[Data excerpts]
####

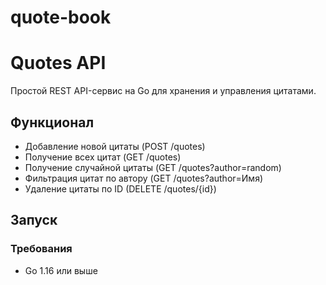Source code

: ﻿# quote-book
# Quotes API

Простой REST API-сервис на Go для хранения и управления цитатами.

## Функционал

- Добавление новой цитаты (POST /quotes)
- Получение всех цитат (GET /quotes)
- Получение случайной цитаты (GET /quotes?author=random)
- Фильтрация цитат по автору (GET /quotes?author=Имя)
- Удаление цитаты по ID (DELETE /quotes/{id})

## Запуск

### Требования

- Go 1.16 или выше

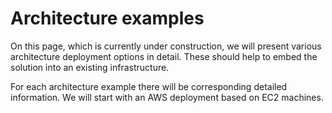 # Architecture examples

On this page, which is currently under construction, we will present various architecture deployment options in detail. 
These should help to embed the solution into an existing infrastructure. 

For each architecture example there will be corresponding detailed information. We will start with an AWS deployment based on EC2 machines.

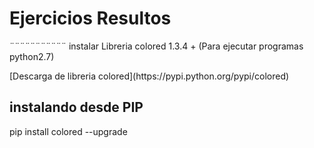<h1>Ejercicios Resultos</h1>
<p>
    ¨¨¨¨¨¨¨¨¨¨¨
    instalar Libreria colored 1.3.4 +
    (Para ejecutar programas python2.7)
</p>
[Descarga de libreria colored](https://pypi.python.org/pypi/colored)
<h2>instalando desde PIP</h2>
<p>pip install colored --upgrade</p>
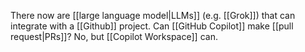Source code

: There now are [[large language model|LLMs]] (e.g. [[Grok]]) that can integrate with a [[Github]] project.
Can [[GitHub Copilot]] make [[pull request|PRs]]? No, but [[Copilot Workspace]] can.
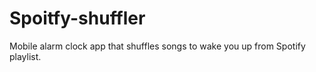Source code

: # Spoitfy-shuffler
Mobile alarm clock app that shuffles songs to wake you up from Spotify playlist.
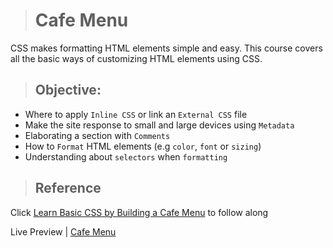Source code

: > # Cafe Menu
CSS makes formatting HTML elements simple and easy. This course covers all the basic ways of customizing HTML elements using CSS.

> ## Objective:
- Where to apply `Inline CSS` or link an `External CSS` file  
- Make the site response to small and large devices using `Metadata`
- Elaborating a section with `Comments`
- How to `Format` HTML elements (e.g `color`, `font` or `sizing`)
- Understanding about `selectors` when `formatting`

> ## Reference

Click [Learn Basic CSS by Building a Cafe Menu](https://www.freecodecamp.org/learn/2022/responsive-web-design/learn-basic-css-by-building-a-cafe-menu/step-1) to follow along

Live Preview | [Cafe Menu](https://ibrahimabah.github.io/cafe-menu/)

####

Your job is to repeat every entry exactly, keeping all pictures out of the copy.

> THE ANSWER:
Source code

: ﻿# quote-book
# Quotes API

Простой REST API-сервис на Go для хранения и управления цитатами.

## Функционал

- Добавление новой цитаты (POST /quotes)
- Получение всех цитат (GET /quotes)
- Получение случайной цитаты (GET /quotes?author=random)
- Фильтрация цитат по автору (GET /quotes?author=Имя)
- Удаление цитаты по ID (DELETE /quotes/{id})

## Запуск

### Требования

- Go 1.16 или выше

 # Architecture examples

On this page, which is currently under construction, we will present various architecture deployment options in detail. 
These should help to embed the solution into an existing infrastructure. 

For each architecture example there will be corresponding detailed information. We will start with an AWS deployment based on EC2 machines.

<h1>Ejercicios Resultos</h1>
<p>
    ¨¨¨¨¨¨¨¨¨¨¨
    instalar Libreria colored 1.3.4 +
    (Para ejecutar programas python2.7)
</p>
[Descarga de libreria colored](https://pypi.python.org/pypi/colored)
<h2>instalando desde PIP</h2>
<p>pip install colored --upgrade</p>
Source code

: There now are [[large language model|LLMs]] (e.g. [[Grok]]) that can integrate with a [[Github]] project.
Can [[GitHub Copilot]] make [[pull request|PRs]]? No, but [[Copilot Workspace]] can.
Source code

: # Spoitfy-shuffler
Mobile alarm clock app that shuffles songs to wake you up from Spotify playlist.
Source code

: > # Cafe Menu
CSS makes formatting HTML elements simple and easy. This course covers all the basic ways of customizing HTML elements using CSS.

> ## Objective:
- Where to apply `Inline CSS` or link an `External CSS` file  
- Make the site response to small and large devices using `Metadata`
- Elaborating a section with `Comments`
- How to `Format` HTML elements (e.g `color`, `font` or `sizing`)
- Understanding about `selectors` when `formatting`

> ## Reference

Click [Learn Basic CSS by Building a Cafe Menu](https://www.freecodecamp.org/learn/2022/responsive-web-design/learn-basic-css-by-building-a-cafe-menu/step-1) to follow along

Live Preview | [Cafe Menu](https://ibrahimabah.github.io/cafe-menu/)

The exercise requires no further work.